During the Olympics there was much talk, and criticism, about Own the Podium (OTP), the initiative launched in 2005 to ensure Canadian sports achieved podium performances at the Olympic and Paralympic Games.  The initiative has also set a goal for Canadian athletes to have a top-12 placing at the London 2012 Olympic Games and in the top eight nations at the 2012 Paralympic Games.

Approximately half of the funding for the OTP programme came from the Government of Canada, through Sport Canada. VANOC raised the other half through corporate, provincial, territorial, and public support.

The phrase – “Own it” – was claimed to be un-Canadian and viewed as arrogant.  Some thought it put extra pressure on Canadian athletes to perform like never before and deliver medal winning performances but as hosts of the 2010 Games the pressure, and expectation, was already there.
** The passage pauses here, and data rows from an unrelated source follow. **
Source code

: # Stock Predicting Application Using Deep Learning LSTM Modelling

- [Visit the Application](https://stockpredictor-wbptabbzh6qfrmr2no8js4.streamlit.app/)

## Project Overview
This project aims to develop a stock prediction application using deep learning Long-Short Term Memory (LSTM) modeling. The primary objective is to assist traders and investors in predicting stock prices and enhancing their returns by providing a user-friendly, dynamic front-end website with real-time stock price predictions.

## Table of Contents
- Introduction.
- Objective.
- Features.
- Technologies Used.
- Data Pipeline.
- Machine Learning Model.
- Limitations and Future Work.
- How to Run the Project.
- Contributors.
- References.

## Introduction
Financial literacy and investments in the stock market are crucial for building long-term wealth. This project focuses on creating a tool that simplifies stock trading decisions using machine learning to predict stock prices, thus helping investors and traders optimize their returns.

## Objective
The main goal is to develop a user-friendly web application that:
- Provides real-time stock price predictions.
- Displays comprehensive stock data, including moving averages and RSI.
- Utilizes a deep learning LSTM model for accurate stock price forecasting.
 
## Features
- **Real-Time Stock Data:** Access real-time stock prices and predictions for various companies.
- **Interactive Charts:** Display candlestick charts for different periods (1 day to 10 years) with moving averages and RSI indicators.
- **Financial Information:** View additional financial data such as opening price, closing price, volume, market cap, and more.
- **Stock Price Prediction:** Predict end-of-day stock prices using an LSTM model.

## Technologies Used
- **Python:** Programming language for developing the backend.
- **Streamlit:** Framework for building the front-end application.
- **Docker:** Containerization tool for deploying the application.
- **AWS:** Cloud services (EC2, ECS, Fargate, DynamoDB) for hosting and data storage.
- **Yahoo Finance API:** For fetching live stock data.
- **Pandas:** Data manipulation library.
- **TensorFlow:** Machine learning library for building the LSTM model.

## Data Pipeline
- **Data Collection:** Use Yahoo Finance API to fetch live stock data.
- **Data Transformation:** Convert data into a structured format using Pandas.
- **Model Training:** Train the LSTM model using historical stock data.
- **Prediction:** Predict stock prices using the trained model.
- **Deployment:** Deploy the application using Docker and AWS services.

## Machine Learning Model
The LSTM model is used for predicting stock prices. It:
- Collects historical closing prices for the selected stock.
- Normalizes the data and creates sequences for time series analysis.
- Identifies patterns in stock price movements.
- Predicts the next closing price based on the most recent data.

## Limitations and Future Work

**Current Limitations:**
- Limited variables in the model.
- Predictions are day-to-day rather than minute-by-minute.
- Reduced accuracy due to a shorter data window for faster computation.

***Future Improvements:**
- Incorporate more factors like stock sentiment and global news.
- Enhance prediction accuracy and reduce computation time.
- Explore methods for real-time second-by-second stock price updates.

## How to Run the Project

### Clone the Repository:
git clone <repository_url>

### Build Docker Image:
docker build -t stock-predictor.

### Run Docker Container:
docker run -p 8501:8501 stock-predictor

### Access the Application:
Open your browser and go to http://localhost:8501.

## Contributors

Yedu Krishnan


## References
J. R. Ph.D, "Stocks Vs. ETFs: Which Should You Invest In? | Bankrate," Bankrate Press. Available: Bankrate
Pressure or not, the Canadian athletes did a fantastic job and rose to the challenge.  The team set a new all-time high in winning 26 medals, including 14 gold medals – the highest number of gold medals Canada has ever won at any Games, and the most gold medals ever won by any nation at an Olympic Winter Games.

The national feeling and pride increased with every success and by the last day of the Games, capped by the Gold medal in the men’s hockey, Vancouver and cities/towns/communities across Canada, most were going wild with excitement.  Canada came alive like never seen before and the shouts of “Go Canada Go” or spontaneous singing of “O Canada” could be heard everywhere.
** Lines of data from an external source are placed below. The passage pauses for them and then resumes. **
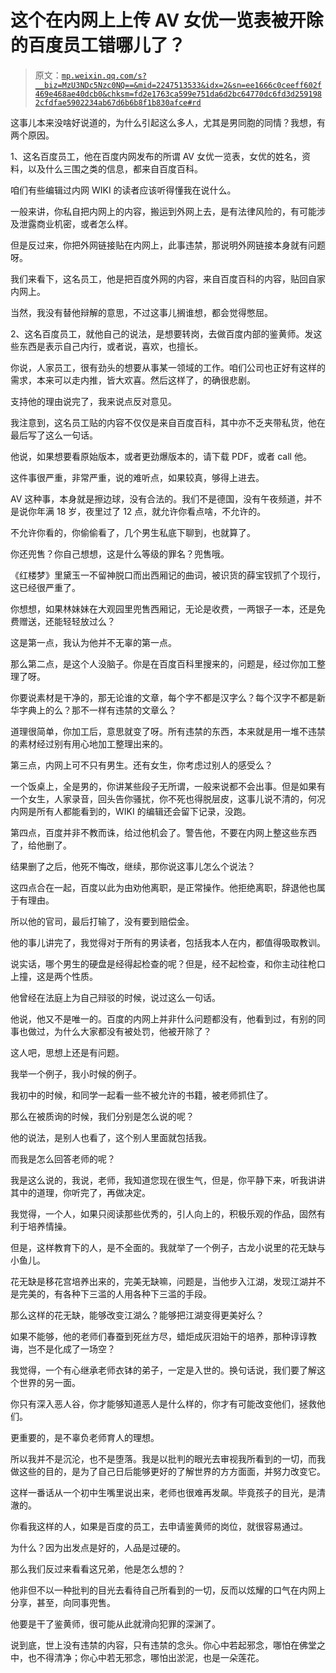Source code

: # 这个在内网上上传 AV 女优一览表被开除的百度员工错哪儿了？

> 原文：[`mp.weixin.qq.com/s?__biz=MzU3NDc5Nzc0NQ==&mid=2247513533&idx=2&sn=ee1666c0ceeff602f469e468ae40dcb0&chksm=fd2e1763ca599e751da6d2bc64770dc6fd3d2591982cfdfae5902234ab67d6b6b8f1b830afce#rd`](http://mp.weixin.qq.com/s?__biz=MzU3NDc5Nzc0NQ==&mid=2247513533&idx=2&sn=ee1666c0ceeff602f469e468ae40dcb0&chksm=fd2e1763ca599e751da6d2bc64770dc6fd3d2591982cfdfae5902234ab67d6b6b8f1b830afce#rd)

这事儿本来没啥好说道的，为什么引起这么多人，尤其是男同胞的同情？我想，有两个原因。

1、这名百度员工，他在百度内网发布的所谓 AV 女优一览表，女优的姓名，资料，以及什么三围之类的信息，都来自百度百科。

咱们有些编辑过内网 WIKI 的读者应该听得懂我在说什么。 

一般来讲，你私自把内网上的内容，搬运到外网上去，是有法律风险的，有可能涉及泄露商业机密，或者怎么样。 

但是反过来，你把外网链接贴在内网上，此事违禁，那说明外网链接本身就有问题呀。 

我们来看下，这名员工，他是把百度外网的内容，来自百度百科的内容，贴回自家内网上。 

当然，我没有替他辩解的意思，不过这事儿搁谁想，都会觉得憋屈。

2、这名百度员工，就他自己的说法，是想要转岗，去做百度内部的鉴黄师。发这些东西是表示自己内行，或者说，喜欢，也擅长。 

你说，人家员工，很有劲头的想要从事某一领域的工作。咱们公司也正好有这样的需求，本来可以走内推，皆大欢喜。然后这样了，的确很悲剧。 

支持他的理由说完了，我来说点反对意见。 

我注意到，这名员工贴的内容不仅仅是来自百度百科，其中亦不乏夹带私货，他在最后写了这么一句话。 

他说，如果想要看原始版本，或者更劲爆版本的，请下载 PDF，或者 call 他。

这件事很严重，非常严重，说的难听点，如果较真，够得上进去。 

AV 这种事，本身就是擦边球，没有合法的。我们不是德国，没有午夜频道，并不是说你年满 18 岁，夜里过了 12 点，就允许你看点啥，不允许的。 

不允许你看的，你偷偷看了，几个男生私底下聊到，也就算了。 

你还兜售？你自己想想，这是什么等级的罪名？兜售哦。 

《红楼梦》里黛玉一不留神脱口而出西厢记的曲词，被识货的薛宝钗抓了个现行，这已经很严重了。

你想想，如果林妹妹在大观园里兜售西厢记，无论是收费，一两银子一本，还是免费赠送，还能轻轻放过么？

这是第一点，我认为他并不无辜的第一点。 

那么第二点，是这个人没脑子。你是在百度百科里搜来的，问题是，经过你加工整理了呀。

你要说素材是干净的，那无论谁的文章，每个字不都是汉字么？每个汉字不都是新华字典上的么？那不一样有违禁的文章么？

道理很简单，你加工后，意思就变了呀。所有违禁的东西，本来就是用一堆不违禁的素材经过别有用心地加工整理出来的。

第三点，内网上可不只有男生。还有女生，你考虑过别人的感受么？

一个饭桌上，全是男的，你讲某些段子无所谓，一般来说都不会出事。但是如果有一个女生，人家录音，回头告你骚扰，你不死也得脱层皮，这事儿说不清的，何况内网是所有人都能看到的，WIKI 的编辑还会留下记录，没跑。 

第四点，百度并非不教而诛，给过他机会了。警告他，不要在内网上整这些东西了，给他删了。

结果删了之后，他死不悔改，继续，那你说这事儿怎么个说法？ 

这四点合在一起，百度以此为由劝他离职，是正常操作。他拒绝离职，辞退他也属于有理由。 

所以他的官司，最后打输了，没有要到赔偿金。 

他的事儿讲完了，我觉得对于所有的男读者，包括我本人在内，都值得吸取教训。 

说实话，哪个男生的硬盘是经得起检查的呢？但是，经不起检查，和你主动往枪口上撞，这是两个性质。 

他曾经在法庭上为自己辩驳的时候，说过这么一句话。 

他说，他又不是唯一的。百度的内网上并非什么问题都没有，他看到过，有别的同事也做过，为什么大家都没有被处罚，他被开除了？

这人吧，思想上还是有问题。 

我举一个例子，我小时候的例子。 

我初中的时候，和同学一起看一些不被允许的书籍，被老师抓住了。

那么在被质询的时候，我们分别是怎么说的呢？ 

他的说法，是别人也看了，这个别人里面就包括我。

而我是怎么回答老师的呢？ 

我是这么说的，我说，老师，我知道您现在很生气，但是，你平静下来，听我讲讲其中的道理，你听完了，再做决定。

我觉得，一个人，如果只阅读那些优秀的，引人向上的，积极乐观的作品，固然有利于培养情操。 

但是，这样教育下的人，是不全面的。我就举了一个例子，古龙小说里的花无缺与小鱼儿。 

花无缺是移花宫培养出来的，完美无缺嘛，问题是，当他步入江湖，发现江湖并不是完美的，有各种下三滥的人用各种下三滥的手段。

那么这样的花无缺，能够改变江湖么？能够把江湖变得更美好么？

如果不能够，他的老师们春蚕到死丝方尽，蜡炬成灰泪始干的培养，那种谆谆教诲，岂不是化成了一场空？

我觉得，一个有心继承老师衣钵的弟子，一定是入世的。换句话说，我们要了解这个世界的另一面。 

你只有深入恶人谷，你才能够知道恶人是什么样的，你才有可能改变他们，拯救他们。 

更重要的，是不辜负老师育人的理想。 

所以我并不是沉沦，也不是堕落。我是以批判的眼光去审视我所看到的一切，而我做这些的目的，是为了自己日后能够更好的了解世界的方方面面，并努力改变它。 

这样一番话从一个初中生嘴里说出来，老师也很难再发飙。毕竟孩子的目光，是清澈的。 

你看我这样的人，如果是百度的员工，去申请鉴黄师的岗位，就很容易通过。 

为什么？因为出发点是好的，人品是过硬的。

那么我们反过来看看这兄弟，他是怎么想的？

他非但不以一种批判的目光去看待自己所看到的一切，反而以炫耀的口气在内网上分享，甚至，向同事兜售。

他要是干了鉴黄师，很可能从此就滑向犯罪的深渊了。

说到底，世上没有违禁的内容，只有违禁的念头。你心中若起邪念，哪怕在佛堂之中，也不得清净；你心中若无邪念，哪怕出淤泥，也是一朵莲花。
As the largest contributor of funding and following the Canadian success in February, last week during the Budget, the Federal Government set aside $62m for “encouraging participation” in amateur sports over the next two years, with the lion’s share of that going to Canada’s Olympic-bound elite athletes.  This came after much speculation in the days before that funding to sport would be cut back.

The Federal Government’s commitment, to OTP now totals $69 million annually, which includes a base level of funding of $22 million per year that will be directed to winter sport.
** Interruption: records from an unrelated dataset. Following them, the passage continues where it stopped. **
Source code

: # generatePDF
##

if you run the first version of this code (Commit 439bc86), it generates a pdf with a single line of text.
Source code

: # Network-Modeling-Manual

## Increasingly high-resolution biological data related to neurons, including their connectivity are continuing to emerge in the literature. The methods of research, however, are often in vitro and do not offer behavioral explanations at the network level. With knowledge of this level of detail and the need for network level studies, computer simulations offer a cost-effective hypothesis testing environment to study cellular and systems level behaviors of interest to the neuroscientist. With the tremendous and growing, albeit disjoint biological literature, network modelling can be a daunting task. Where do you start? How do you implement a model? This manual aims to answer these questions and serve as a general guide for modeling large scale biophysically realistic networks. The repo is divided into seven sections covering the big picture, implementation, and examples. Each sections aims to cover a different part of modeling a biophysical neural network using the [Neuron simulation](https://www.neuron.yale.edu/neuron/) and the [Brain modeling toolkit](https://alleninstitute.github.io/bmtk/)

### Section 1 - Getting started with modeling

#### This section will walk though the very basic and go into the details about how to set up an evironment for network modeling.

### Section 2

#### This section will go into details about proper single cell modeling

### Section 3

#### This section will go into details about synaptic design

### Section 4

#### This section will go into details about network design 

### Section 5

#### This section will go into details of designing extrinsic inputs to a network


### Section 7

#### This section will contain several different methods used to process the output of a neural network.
For summer sport, the Government’s support is set at $36 million a year which will be invested to athletes preparing for the London 2012 Olympic and Paralympic Games.  The remaining $11 million will go toward creating programs targeted to further developing winter and summer athletes and targeted investments into Canadian Sport Centres.

Also part of the package to encourage participation in sports is:

  • $10 million over two years for the Canadian Paralympic Committee.
  • $2 million over two years for Special Olympics Canada.
  • $6 million over two years for ParticipACTION, a public campaign to encourage fitness.